(Source data)
-*-

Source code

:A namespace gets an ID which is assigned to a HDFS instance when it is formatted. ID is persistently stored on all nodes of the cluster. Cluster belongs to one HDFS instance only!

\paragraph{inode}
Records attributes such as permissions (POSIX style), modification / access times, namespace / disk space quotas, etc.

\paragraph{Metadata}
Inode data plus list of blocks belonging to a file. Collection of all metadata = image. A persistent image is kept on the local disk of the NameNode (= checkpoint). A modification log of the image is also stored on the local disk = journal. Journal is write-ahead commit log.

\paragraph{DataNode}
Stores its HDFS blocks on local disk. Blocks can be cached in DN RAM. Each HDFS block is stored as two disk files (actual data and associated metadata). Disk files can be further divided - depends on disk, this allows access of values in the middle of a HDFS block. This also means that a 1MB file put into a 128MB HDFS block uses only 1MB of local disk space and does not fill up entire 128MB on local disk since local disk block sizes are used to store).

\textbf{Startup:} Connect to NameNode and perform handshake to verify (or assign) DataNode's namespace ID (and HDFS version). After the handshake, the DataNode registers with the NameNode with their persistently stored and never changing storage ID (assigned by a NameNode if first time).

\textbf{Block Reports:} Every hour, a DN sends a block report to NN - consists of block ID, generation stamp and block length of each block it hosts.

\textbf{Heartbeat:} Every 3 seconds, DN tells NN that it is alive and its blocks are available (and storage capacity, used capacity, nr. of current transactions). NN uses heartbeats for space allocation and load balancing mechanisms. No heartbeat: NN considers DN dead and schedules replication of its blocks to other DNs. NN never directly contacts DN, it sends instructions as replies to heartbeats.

-*-

:: Activity ::
The word "paragraph" appears on some lines of the data above; say how many such lines there are, with nothing else.

:: Task solution ::
3